Comment classifier les microplastiques et les macroplastiques ?

Les microplastiques et les macroplastiques se comportent différemment dans les environnements marins. Des classes claires de taille, de matériau et de forme guident la récupération et le rapport.

Méta description

Les microplastiques (<5 mm) et les macroplastiques (≥5 mm) se comportent différemment dans les environnements marins. Des classes claires de taille, de matériau et de forme guident la récupération et le rapport.

Aperçu

Le plastique dans les environnements marins n'est pas une catégorie unique. Il se fragmente, réseau, coule et voyage à travers les courants et les zones côtières. Une classification pratique clarifie l'exposition et l'impact : taille (micro vs macro), matériau (familles de polymères) et forme (film, fibre, granulé, mousse, rigide). Ces classes déterminent le comportement car la flottabilité, la fragilité et la surface contrôlent le transport et les interactions avec les organismes. Par conséquent, une taxonomie cohérente améliore à la fois la surveillance et la prévention tout au long de la chaîne entière — de l'interception le long des côtes à la récupération en mer.

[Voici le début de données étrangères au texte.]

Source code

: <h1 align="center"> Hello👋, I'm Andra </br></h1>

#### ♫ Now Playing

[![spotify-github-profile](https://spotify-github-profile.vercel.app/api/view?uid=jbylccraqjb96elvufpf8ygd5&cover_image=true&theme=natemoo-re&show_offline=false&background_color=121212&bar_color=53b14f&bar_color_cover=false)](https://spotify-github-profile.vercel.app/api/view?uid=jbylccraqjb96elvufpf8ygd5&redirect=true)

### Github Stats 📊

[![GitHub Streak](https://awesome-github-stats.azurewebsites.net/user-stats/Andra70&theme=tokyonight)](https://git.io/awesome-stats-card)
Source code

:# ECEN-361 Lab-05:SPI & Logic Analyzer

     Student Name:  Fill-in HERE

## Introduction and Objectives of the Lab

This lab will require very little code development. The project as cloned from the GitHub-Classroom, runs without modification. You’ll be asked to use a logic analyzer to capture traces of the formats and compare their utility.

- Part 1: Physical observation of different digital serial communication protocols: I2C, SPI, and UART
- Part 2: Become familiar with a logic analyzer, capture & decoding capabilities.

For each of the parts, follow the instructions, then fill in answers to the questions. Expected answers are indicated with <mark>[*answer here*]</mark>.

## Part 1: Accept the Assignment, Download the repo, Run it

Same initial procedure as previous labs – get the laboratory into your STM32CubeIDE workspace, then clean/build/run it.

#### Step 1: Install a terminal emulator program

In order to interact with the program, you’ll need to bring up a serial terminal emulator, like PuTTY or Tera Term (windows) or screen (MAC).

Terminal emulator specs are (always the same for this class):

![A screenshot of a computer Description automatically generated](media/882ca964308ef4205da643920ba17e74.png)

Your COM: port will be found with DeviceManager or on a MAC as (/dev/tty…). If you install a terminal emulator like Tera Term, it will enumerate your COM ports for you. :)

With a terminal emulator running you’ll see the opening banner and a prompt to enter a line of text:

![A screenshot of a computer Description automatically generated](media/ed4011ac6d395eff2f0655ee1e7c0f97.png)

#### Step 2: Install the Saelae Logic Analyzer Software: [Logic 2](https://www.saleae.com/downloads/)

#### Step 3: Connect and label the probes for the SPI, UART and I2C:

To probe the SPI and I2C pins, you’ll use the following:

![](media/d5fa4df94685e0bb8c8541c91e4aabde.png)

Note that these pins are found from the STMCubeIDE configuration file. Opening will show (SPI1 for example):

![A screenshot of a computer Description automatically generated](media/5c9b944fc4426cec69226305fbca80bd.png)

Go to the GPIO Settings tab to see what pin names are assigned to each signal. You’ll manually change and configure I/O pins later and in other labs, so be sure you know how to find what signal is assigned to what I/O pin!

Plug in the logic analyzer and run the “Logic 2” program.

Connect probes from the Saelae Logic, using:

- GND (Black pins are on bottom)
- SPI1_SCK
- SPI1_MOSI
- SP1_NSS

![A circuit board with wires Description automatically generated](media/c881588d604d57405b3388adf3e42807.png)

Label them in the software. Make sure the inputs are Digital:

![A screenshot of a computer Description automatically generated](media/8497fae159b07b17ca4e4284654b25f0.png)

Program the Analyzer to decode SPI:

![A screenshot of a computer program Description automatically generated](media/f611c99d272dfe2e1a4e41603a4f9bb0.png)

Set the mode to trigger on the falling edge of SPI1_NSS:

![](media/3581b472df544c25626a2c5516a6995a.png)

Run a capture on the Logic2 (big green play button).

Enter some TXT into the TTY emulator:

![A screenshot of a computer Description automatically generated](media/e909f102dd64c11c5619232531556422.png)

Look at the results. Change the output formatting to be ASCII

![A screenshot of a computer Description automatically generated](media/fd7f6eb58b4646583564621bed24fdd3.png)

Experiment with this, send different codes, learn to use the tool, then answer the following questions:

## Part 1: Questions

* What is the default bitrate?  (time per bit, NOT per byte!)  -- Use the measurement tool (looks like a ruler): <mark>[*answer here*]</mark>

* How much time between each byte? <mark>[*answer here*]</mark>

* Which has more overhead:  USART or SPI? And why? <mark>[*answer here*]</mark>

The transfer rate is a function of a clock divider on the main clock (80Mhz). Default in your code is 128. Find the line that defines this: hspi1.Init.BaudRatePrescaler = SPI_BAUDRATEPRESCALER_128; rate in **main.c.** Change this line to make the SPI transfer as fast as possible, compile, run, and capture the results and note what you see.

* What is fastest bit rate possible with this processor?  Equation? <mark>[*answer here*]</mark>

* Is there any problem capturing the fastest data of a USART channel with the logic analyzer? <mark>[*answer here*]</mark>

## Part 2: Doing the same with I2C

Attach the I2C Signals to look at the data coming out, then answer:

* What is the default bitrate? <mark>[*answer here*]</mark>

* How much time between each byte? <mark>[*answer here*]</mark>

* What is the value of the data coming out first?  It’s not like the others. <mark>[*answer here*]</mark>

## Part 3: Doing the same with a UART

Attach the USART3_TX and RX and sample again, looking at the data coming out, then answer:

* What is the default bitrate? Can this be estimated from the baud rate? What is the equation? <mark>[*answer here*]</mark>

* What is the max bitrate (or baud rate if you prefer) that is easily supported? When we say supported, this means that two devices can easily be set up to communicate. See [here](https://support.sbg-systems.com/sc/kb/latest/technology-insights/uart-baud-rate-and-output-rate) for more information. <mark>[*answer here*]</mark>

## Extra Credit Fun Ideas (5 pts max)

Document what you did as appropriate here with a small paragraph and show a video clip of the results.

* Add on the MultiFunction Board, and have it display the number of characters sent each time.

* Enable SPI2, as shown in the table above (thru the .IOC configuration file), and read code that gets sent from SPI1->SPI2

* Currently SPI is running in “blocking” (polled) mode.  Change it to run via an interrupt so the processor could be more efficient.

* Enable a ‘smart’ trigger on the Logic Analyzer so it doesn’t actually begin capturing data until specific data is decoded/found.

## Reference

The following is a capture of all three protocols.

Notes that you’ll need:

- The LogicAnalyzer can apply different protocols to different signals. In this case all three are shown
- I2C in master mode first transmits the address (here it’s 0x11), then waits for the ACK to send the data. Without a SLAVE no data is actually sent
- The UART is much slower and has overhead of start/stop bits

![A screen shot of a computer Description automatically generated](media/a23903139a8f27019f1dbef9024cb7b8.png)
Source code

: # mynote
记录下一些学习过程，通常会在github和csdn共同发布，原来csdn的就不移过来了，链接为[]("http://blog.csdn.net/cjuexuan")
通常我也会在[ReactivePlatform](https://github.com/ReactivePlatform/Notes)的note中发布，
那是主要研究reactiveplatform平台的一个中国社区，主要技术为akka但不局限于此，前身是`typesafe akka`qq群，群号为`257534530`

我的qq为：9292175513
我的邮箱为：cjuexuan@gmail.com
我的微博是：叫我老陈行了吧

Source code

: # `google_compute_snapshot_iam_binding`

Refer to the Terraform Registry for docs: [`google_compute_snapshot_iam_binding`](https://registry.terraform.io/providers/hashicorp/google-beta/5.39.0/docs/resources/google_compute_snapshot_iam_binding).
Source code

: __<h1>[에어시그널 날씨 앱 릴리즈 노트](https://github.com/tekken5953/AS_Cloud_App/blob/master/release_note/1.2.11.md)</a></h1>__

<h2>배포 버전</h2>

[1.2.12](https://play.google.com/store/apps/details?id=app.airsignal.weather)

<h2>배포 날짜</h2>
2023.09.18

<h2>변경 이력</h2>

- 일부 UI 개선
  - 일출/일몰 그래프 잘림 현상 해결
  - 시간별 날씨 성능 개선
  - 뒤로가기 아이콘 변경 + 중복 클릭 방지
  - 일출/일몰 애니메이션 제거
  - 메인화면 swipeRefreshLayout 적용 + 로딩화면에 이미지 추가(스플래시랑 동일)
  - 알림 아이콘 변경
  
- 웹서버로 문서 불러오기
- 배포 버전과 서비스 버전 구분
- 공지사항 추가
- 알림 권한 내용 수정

Plastique en classes mesurables

Taille

Les microplastiques sont des particules de moins de 5 mm (millimètres) dans leur plus grande dimension ; les macroplastiques sont des objets mesurant 5 mm et plus. La taille est un facteur déterminant du comportement environnemental et de l'impact biologique. Les particules plus petites exposent une plus grande surface par rapport à leur taille. Cela signifie qu'elles se décomposent plus rapidement, absorbent plus facilement les produits chimiques de l'environnement environnant et peuvent être avalées par des organismes qui filtrent l'eau ou se nourrissent de petites particules. Les objets plus grands, en revanche, causent des dommages principalement par contact physique, entraînant des enchevêtrements, des éraflures et des blocages qui interfèrent avec le mouvement et les fonctions biologiques de base des organismes et des habitats.

Matériau

Les polymères diffèrent par leur densité, leur rigidité et leurs schémas de vieillissement. Le polyéthylène et le polypropylène (courants dans les emballages et les équipements de pêche) sont généralement flottants dans l'eau de mer et s'accumulent à la surface ou le long des zones côtières. Le PET, le PVC et le PA (nylon) sont plus denses et, une fois que la vie marine s'y développe, ils coulent souvent ou se déplacent de haut en bas dans l'eau. Ces propriétés guident la collecte : les objets flottants peuvent être interceptés par des filets de pêche en surface ou des nettoyages côtiers ; les objets plus lourds nécessitent des opérations de fond marin et une récupération assistée par des plongeurs.

Formes

La forme détermine comment les objets en plastique se déplacent, se décomposent et interagissent avec l'environnement. Les films (sacs, emballages) ont tendance à se froisser et à se déchirer en longues bandes ; les fibres (lignes, cordes, filets) s'usent progressivement et libèrent des microfibres ; les mousses (EPS, polystyrène expansé utilisé dans les emballages) se cassent en de nombreuses petites billes ; les granulés (résine de pré-production) sont de petits granules lisses qui s'usent lentement, générant progressivement des fragments plus petits ; les objets rigides (bouchons, caisses, conteneurs) se fissurent aux bords, aux coins et dans les zones précédemment sollicitées, produisant des morceaux durs et anguleux.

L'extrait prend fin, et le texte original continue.